Sinon comment expliquer que mêmes des anciens membres du gouvernement arrivés il y a moins de 5 ans, dans le quintette majeur de l’élection présidentielle, se retrouvent aujourd’hui avec les contraintes aberrantes de parrainages que nous connaissons en termes de doublons externes.
Aussi, un ancien Chef de gouvernement dénonce-t-il depuis la semaine dernière, des actes de tricherie auprès du Conseil constitutionnel, en menaçant de porter plainte contre X. Nous remarquons également que le chef de gouvernement actuel, candidat comme il en est de son bon droit, se retrouve finalement grâce à son mauvais droit, le seul à se rabattre vers le parrainage des élus, alors qu’il était attendu de mobiliser plus de 3 millions de parrainages citoyens. Tout ceci fait bien désordre.
Au surplus, une inégalité ab initio est constatée dès le départ avec le choix proposé sur les trois types de parrainage. Le tirage au sort remet en cause l’objectif même du parrainage qu’est la représentativité. Cette équation politico-juridique nécessite des réponses techniques et informatiques qui sont à portée de main pour ceux qui veulent réellement inscrire la trajectoire du pays sur la voie d’un Sénégal réellement démocratique.

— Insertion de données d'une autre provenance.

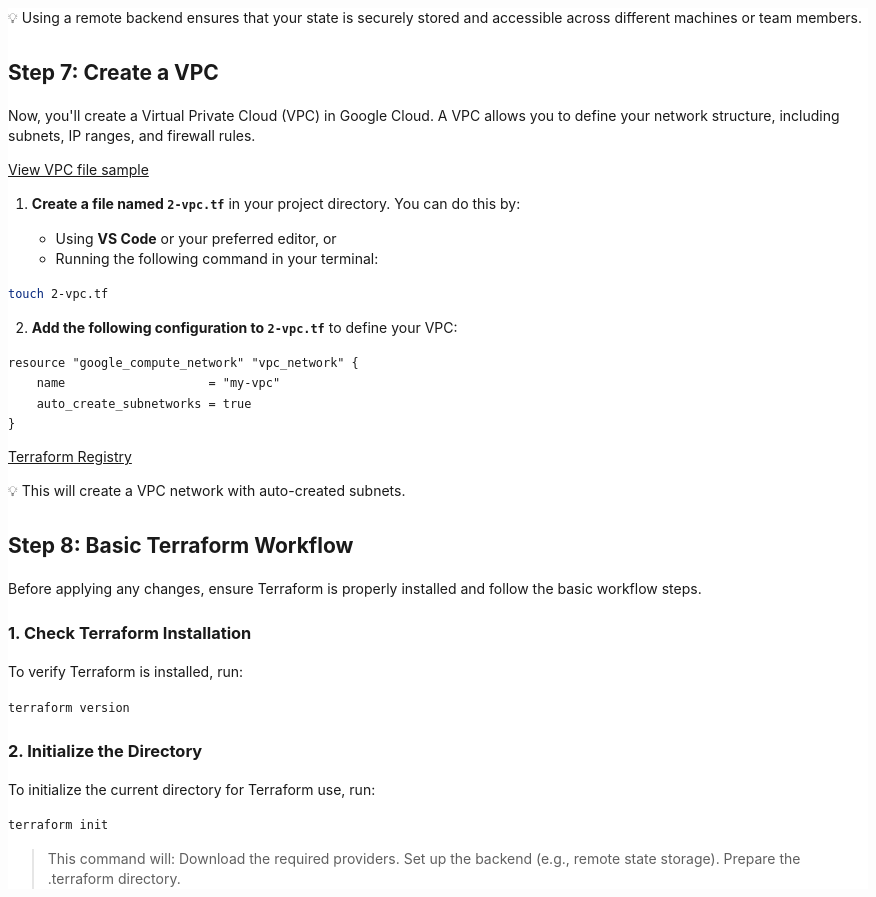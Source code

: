 💡 Using a remote backend ensures that your state is securely stored and accessible across different machines or team members.

## Step 7: Create a VPC

Now, you'll create a Virtual Private Cloud (VPC) in Google Cloud. A VPC allows you to define your network structure, including subnets, IP ranges, and firewall rules.

[View VPC file sample](https://github.com/thomas065/terraformblues/blob/main/2-vpc.tf)

1. **Create a file named `2-vpc.tf`** in your project directory. You can do this by:

    - Using **VS Code** or your preferred editor, or
    - Running the following command in your terminal:

```bash
touch 2-vpc.tf
```

2. **Add the following configuration to `2-vpc.tf`** to define your VPC:

```hcl
resource "google_compute_network" "vpc_network" {
    name                    = "my-vpc"
    auto_create_subnetworks = true
}
```

[Terraform Registry](https://registry.terraform.io/providers/hashicorp/google/latest/docs/resources/compute_network)

💡 This will create a VPC network with auto-created subnets.

## Step 8: Basic Terraform Workflow

Before applying any changes, ensure Terraform is properly installed and follow the basic workflow steps.

### 1. **Check Terraform Installation**

To verify Terraform is installed, run:

```bash
terraform version
```

### 2. Initialize the Directory

To initialize the current directory for Terraform use, run:

```bash
terraform init
```

> This command will:
> Download the required providers.
> Set up the backend (e.g., remote state storage).
> Prepare the .terraform directory.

C’est pourquoi je demande au Chef de l’Etat, gardien de la Constitution et au Conseil constitutionnel, interprète autorisé de la Constitution, de permettre à la classe politique nationale de tenir une discussion encadrée, immédiate et imminente pour pister les incohérences et trouver des solutions idoines et durables d’une élection libre, apaisée, transparente et régulière. L’exigence d’un nouvel examen du système de parrainages par le Conseil constitutionnel nous parait ainsi incourtournable si nous voulons réellement renforcer l’intégrité et la sincérité de l’élection présidentielle à venir.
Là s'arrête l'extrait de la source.